— Your assignment —
Transcribe all records, preserving every character.

Source material Block Start

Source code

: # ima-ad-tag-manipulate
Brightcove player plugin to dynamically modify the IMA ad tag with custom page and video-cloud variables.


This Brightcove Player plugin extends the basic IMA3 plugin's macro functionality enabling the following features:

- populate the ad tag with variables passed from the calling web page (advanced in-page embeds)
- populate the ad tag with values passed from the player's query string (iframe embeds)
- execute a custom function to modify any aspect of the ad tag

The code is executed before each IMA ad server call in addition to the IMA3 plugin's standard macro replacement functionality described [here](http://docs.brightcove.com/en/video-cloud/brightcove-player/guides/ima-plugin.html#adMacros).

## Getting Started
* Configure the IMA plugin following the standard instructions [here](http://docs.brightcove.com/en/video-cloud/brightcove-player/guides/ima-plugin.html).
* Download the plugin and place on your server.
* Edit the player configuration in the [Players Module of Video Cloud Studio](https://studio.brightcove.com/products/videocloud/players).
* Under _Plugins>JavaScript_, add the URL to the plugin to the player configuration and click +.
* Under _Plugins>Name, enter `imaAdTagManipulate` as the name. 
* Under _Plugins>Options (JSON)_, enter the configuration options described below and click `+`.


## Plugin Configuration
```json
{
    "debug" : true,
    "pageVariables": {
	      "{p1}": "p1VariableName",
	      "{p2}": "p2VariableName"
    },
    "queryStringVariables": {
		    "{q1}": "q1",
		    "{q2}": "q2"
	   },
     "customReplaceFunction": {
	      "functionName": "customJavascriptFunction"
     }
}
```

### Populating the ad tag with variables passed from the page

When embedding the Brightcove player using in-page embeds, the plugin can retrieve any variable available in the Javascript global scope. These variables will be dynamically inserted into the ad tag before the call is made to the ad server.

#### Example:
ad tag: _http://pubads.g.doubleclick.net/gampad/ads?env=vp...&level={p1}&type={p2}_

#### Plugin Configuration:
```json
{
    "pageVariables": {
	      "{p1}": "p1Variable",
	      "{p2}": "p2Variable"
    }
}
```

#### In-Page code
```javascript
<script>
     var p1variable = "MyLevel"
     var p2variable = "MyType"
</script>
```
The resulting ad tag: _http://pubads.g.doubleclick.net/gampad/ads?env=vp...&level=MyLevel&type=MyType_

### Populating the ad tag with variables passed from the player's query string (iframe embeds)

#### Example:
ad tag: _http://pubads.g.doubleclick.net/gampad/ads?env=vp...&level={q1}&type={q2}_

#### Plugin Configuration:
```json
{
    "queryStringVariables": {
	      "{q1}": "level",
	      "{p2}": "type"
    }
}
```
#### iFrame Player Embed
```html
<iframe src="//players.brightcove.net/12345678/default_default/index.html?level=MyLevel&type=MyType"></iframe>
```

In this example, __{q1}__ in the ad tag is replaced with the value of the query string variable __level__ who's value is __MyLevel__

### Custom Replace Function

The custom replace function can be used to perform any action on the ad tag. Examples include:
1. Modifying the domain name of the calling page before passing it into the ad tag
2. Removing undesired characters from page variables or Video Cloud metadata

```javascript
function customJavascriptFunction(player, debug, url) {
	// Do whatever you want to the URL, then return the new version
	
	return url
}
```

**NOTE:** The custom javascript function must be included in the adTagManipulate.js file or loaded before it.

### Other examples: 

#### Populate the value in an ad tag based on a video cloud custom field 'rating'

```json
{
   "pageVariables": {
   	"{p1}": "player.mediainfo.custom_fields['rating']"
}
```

Source material Block End

— The completed task —
Source code

: # ima-ad-tag-manipulate
Brightcove player plugin to dynamically modify the IMA ad tag with custom page and video-cloud variables.


This Brightcove Player plugin extends the basic IMA3 plugin's macro functionality enabling the following features:

- populate the ad tag with variables passed from the calling web page (advanced in-page embeds)
- populate the ad tag with values passed from the player's query string (iframe embeds)
- execute a custom function to modify any aspect of the ad tag

The code is executed before each IMA ad server call in addition to the IMA3 plugin's standard macro replacement functionality described [here](http://docs.brightcove.com/en/video-cloud/brightcove-player/guides/ima-plugin.html#adMacros).

## Getting Started
* Configure the IMA plugin following the standard instructions [here](http://docs.brightcove.com/en/video-cloud/brightcove-player/guides/ima-plugin.html).
* Download the plugin and place on your server.
* Edit the player configuration in the [Players Module of Video Cloud Studio](https://studio.brightcove.com/products/videocloud/players).
* Under _Plugins>JavaScript_, add the URL to the plugin to the player configuration and click +.
* Under _Plugins>Name, enter `imaAdTagManipulate` as the name. 
* Under _Plugins>Options (JSON)_, enter the configuration options described below and click `+`.


## Plugin Configuration
```json
{
    "debug" : true,
    "pageVariables": {
	      "{p1}": "p1VariableName",
	      "{p2}": "p2VariableName"
    },
    "queryStringVariables": {
		    "{q1}": "q1",
		    "{q2}": "q2"
	   },
     "customReplaceFunction": {
	      "functionName": "customJavascriptFunction"
     }
}
```

### Populating the ad tag with variables passed from the page

When embedding the Brightcove player using in-page embeds, the plugin can retrieve any variable available in the Javascript global scope. These variables will be dynamically inserted into the ad tag before the call is made to the ad server.

#### Example:
ad tag: _http://pubads.g.doubleclick.net/gampad/ads?env=vp...&level={p1}&type={p2}_

#### Plugin Configuration:
```json
{
    "pageVariables": {
	      "{p1}": "p1Variable",
	      "{p2}": "p2Variable"
    }
}
```

#### In-Page code
```javascript
<script>
     var p1variable = "MyLevel"
     var p2variable = "MyType"
</script>
```
The resulting ad tag: _http://pubads.g.doubleclick.net/gampad/ads?env=vp...&level=MyLevel&type=MyType_

### Populating the ad tag with variables passed from the player's query string (iframe embeds)

#### Example:
ad tag: _http://pubads.g.doubleclick.net/gampad/ads?env=vp...&level={q1}&type={q2}_

#### Plugin Configuration:
```json
{
    "queryStringVariables": {
	      "{q1}": "level",
	      "{p2}": "type"
    }
}
```
#### iFrame Player Embed
```html
<iframe src="//players.brightcove.net/12345678/default_default/index.html?level=MyLevel&type=MyType"></iframe>
```

In this example, __{q1}__ in the ad tag is replaced with the value of the query string variable __level__ who's value is __MyLevel__

### Custom Replace Function

The custom replace function can be used to perform any action on the ad tag. Examples include:
1. Modifying the domain name of the calling page before passing it into the ad tag
2. Removing undesired characters from page variables or Video Cloud metadata

```javascript
function customJavascriptFunction(player, debug, url) {
	// Do whatever you want to the URL, then return the new version
	
	return url
}
```

**NOTE:** The custom javascript function must be included in the adTagManipulate.js file or loaded before it.

### Other examples: 

#### Populate the value in an ad tag based on a video cloud custom field 'rating'

```json
{
   "pageVariables": {
   	"{p1}": "player.mediainfo.custom_fields['rating']"
}
```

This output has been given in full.